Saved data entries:
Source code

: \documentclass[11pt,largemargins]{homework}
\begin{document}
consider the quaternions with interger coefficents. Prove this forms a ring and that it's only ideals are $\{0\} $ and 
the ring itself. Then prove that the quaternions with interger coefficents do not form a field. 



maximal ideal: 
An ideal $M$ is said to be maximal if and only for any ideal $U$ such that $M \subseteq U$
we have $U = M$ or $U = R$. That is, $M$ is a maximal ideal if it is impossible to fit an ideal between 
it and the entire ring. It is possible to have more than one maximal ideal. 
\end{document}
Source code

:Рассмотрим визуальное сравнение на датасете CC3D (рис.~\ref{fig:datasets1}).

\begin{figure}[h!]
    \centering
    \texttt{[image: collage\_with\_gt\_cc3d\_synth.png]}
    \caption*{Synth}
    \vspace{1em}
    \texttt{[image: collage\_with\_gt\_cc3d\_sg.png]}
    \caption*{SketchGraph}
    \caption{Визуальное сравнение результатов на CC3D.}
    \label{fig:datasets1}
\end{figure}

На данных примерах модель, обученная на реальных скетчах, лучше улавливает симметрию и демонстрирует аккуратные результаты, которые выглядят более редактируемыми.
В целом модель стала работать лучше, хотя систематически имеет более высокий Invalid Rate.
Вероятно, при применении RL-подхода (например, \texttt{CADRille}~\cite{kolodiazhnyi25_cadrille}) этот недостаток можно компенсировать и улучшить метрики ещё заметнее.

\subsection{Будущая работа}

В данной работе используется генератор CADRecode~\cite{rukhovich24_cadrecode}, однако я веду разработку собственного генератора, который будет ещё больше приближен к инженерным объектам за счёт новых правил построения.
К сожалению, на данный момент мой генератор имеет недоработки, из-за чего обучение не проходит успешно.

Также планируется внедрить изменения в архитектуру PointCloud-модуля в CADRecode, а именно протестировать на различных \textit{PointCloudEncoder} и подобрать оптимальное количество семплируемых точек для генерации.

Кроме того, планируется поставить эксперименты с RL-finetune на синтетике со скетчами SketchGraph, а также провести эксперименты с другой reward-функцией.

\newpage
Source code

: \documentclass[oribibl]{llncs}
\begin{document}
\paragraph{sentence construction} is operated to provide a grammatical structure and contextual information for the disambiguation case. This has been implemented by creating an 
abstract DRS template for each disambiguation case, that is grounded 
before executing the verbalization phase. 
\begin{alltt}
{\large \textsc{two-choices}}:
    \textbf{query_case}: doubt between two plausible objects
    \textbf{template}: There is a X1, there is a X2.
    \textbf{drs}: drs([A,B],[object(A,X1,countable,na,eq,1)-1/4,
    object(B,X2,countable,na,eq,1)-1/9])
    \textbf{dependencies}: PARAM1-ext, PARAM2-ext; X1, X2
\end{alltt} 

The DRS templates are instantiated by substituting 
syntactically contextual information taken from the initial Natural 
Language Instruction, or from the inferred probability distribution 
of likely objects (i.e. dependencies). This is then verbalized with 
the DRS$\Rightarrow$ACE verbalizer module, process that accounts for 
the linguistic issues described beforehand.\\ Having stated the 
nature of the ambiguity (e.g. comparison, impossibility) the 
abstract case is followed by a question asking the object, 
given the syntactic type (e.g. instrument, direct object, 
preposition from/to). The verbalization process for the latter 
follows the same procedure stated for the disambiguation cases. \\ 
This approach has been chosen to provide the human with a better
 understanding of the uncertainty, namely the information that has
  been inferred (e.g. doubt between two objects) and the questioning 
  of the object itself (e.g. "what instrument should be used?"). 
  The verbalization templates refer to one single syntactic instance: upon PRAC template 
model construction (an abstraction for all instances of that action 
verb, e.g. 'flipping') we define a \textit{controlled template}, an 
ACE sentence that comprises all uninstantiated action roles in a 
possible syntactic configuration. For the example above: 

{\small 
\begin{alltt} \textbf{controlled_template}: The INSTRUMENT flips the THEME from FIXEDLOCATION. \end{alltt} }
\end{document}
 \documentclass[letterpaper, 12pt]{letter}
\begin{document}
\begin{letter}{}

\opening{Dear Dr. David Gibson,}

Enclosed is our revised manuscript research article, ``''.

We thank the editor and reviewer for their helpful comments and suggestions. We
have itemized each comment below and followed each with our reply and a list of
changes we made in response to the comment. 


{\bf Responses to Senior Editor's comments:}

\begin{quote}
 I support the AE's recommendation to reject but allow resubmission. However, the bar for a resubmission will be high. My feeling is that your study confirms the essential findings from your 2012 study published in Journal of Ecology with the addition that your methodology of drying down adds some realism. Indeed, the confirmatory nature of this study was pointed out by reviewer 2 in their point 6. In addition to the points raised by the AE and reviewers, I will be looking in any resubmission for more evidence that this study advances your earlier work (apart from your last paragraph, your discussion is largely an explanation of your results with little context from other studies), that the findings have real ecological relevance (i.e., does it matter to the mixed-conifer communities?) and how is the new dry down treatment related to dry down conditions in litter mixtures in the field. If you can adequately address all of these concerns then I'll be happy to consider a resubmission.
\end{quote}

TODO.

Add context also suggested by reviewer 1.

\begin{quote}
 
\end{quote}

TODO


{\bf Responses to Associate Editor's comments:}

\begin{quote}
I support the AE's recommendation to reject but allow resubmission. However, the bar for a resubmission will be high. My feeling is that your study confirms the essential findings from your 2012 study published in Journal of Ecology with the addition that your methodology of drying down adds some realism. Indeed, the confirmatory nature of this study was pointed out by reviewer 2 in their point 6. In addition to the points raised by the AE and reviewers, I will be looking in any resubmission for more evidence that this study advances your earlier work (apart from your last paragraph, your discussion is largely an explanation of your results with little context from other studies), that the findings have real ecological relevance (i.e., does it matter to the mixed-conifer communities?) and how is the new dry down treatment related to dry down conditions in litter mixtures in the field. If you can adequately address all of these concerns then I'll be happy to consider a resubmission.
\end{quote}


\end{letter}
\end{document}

• Exercise instructions: Every record above is to be transcribed exactly as written.

• Response box:
Source code

: \documentclass[11pt,largemargins]{homework}
\begin{document}
consider the quaternions with interger coefficents. Prove this forms a ring and that it's only ideals are $\{0\} $ and 
the ring itself. Then prove that the quaternions with interger coefficents do not form a field. 



maximal ideal: 
An ideal $M$ is said to be maximal if and only for any ideal $U$ such that $M \subseteq U$
we have $U = M$ or $U = R$. That is, $M$ is a maximal ideal if it is impossible to fit an ideal between 
it and the entire ring. It is possible to have more than one maximal ideal. 
\end{document}
Source code

:Рассмотрим визуальное сравнение на датасете CC3D (рис.~\ref{fig:datasets1}).

\begin{figure}[h!]
    \centering
    \texttt{[image: collage\_with\_gt\_cc3d\_synth.png]}
    \caption*{Synth}
    \vspace{1em}
    \texttt{[image: collage\_with\_gt\_cc3d\_sg.png]}
    \caption*{SketchGraph}
    \caption{Визуальное сравнение результатов на CC3D.}
    \label{fig:datasets1}
\end{figure}

На данных примерах модель, обученная на реальных скетчах, лучше улавливает симметрию и демонстрирует аккуратные результаты, которые выглядят более редактируемыми.
В целом модель стала работать лучше, хотя систематически имеет более высокий Invalid Rate.
Вероятно, при применении RL-подхода (например, \texttt{CADRille}~\cite{kolodiazhnyi25_cadrille}) этот недостаток можно компенсировать и улучшить метрики ещё заметнее.

\subsection{Будущая работа}

В данной работе используется генератор CADRecode~\cite{rukhovich24_cadrecode}, однако я веду разработку собственного генератора, который будет ещё больше приближен к инженерным объектам за счёт новых правил построения.
К сожалению, на данный момент мой генератор имеет недоработки, из-за чего обучение не проходит успешно.

Также планируется внедрить изменения в архитектуру PointCloud-модуля в CADRecode, а именно протестировать на различных \textit{PointCloudEncoder} и подобрать оптимальное количество семплируемых точек для генерации.

Кроме того, планируется поставить эксперименты с RL-finetune на синтетике со скетчами SketchGraph, а также провести эксперименты с другой reward-функцией.

\newpage
Source code

: \documentclass[oribibl]{llncs}
\begin{document}
\paragraph{sentence construction} is operated to provide a grammatical structure and contextual information for the disambiguation case. This has been implemented by creating an 
abstract DRS template for each disambiguation case, that is grounded 
before executing the verbalization phase. 
\begin{alltt}
{\large \textsc{two-choices}}:
    \textbf{query_case}: doubt between two plausible objects
    \textbf{template}: There is a X1, there is a X2.
    \textbf{drs}: drs([A,B],[object(A,X1,countable,na,eq,1)-1/4,
    object(B,X2,countable,na,eq,1)-1/9])
    \textbf{dependencies}: PARAM1-ext, PARAM2-ext; X1, X2
\end{alltt} 

The DRS templates are instantiated by substituting 
syntactically contextual information taken from the initial Natural 
Language Instruction, or from the inferred probability distribution 
of likely objects (i.e. dependencies). This is then verbalized with 
the DRS$\Rightarrow$ACE verbalizer module, process that accounts for 
the linguistic issues described beforehand.\\ Having stated the 
nature of the ambiguity (e.g. comparison, impossibility) the 
abstract case is followed by a question asking the object, 
given the syntactic type (e.g. instrument, direct object, 
preposition from/to). The verbalization process for the latter 
follows the same procedure stated for the disambiguation cases. \\ 
This approach has been chosen to provide the human with a better
 understanding of the uncertainty, namely the information that has
  been inferred (e.g. doubt between two objects) and the questioning 
  of the object itself (e.g. "what instrument should be used?"). 
  The verbalization templates refer to one single syntactic instance: upon PRAC template 
model construction (an abstraction for all instances of that action 
verb, e.g. 'flipping') we define a \textit{controlled template}, an 
ACE sentence that comprises all uninstantiated action roles in a 
possible syntactic configuration. For the example above: 

{\small 
\begin{alltt} \textbf{controlled_template}: The INSTRUMENT flips the THEME from FIXEDLOCATION. \end{alltt} }
\end{document}
 \documentclass[letterpaper, 12pt]{letter}
\begin{document}
\begin{letter}{}

\opening{Dear Dr. David Gibson,}

Enclosed is our revised manuscript research article, ``''.

We thank the editor and reviewer for their helpful comments and suggestions. We
have itemized each comment below and followed each with our reply and a list of
changes we made in response to the comment. 


{\bf Responses to Senior Editor's comments:}

\begin{quote}
 I support the AE's recommendation to reject but allow resubmission. However, the bar for a resubmission will be high. My feeling is that your study confirms the essential findings from your 2012 study published in Journal of Ecology with the addition that your methodology of drying down adds some realism. Indeed, the confirmatory nature of this study was pointed out by reviewer 2 in their point 6. In addition to the points raised by the AE and reviewers, I will be looking in any resubmission for more evidence that this study advances your earlier work (apart from your last paragraph, your discussion is largely an explanation of your results with little context from other studies), that the findings have real ecological relevance (i.e., does it matter to the mixed-conifer communities?) and how is the new dry down treatment related to dry down conditions in litter mixtures in the field. If you can adequately address all of these concerns then I'll be happy to consider a resubmission.
\end{quote}

TODO.

Add context also suggested by reviewer 1.

\begin{quote}
 
\end{quote}

TODO


{\bf Responses to Associate Editor's comments:}

\begin{quote}
I support the AE's recommendation to reject but allow resubmission. However, the bar for a resubmission will be high. My feeling is that your study confirms the essential findings from your 2012 study published in Journal of Ecology with the addition that your methodology of drying down adds some realism. Indeed, the confirmatory nature of this study was pointed out by reviewer 2 in their point 6. In addition to the points raised by the AE and reviewers, I will be looking in any resubmission for more evidence that this study advances your earlier work (apart from your last paragraph, your discussion is largely an explanation of your results with little context from other studies), that the findings have real ecological relevance (i.e., does it matter to the mixed-conifer communities?) and how is the new dry down treatment related to dry down conditions in litter mixtures in the field. If you can adequately address all of these concerns then I'll be happy to consider a resubmission.
\end{quote}


\end{letter}
\end{document}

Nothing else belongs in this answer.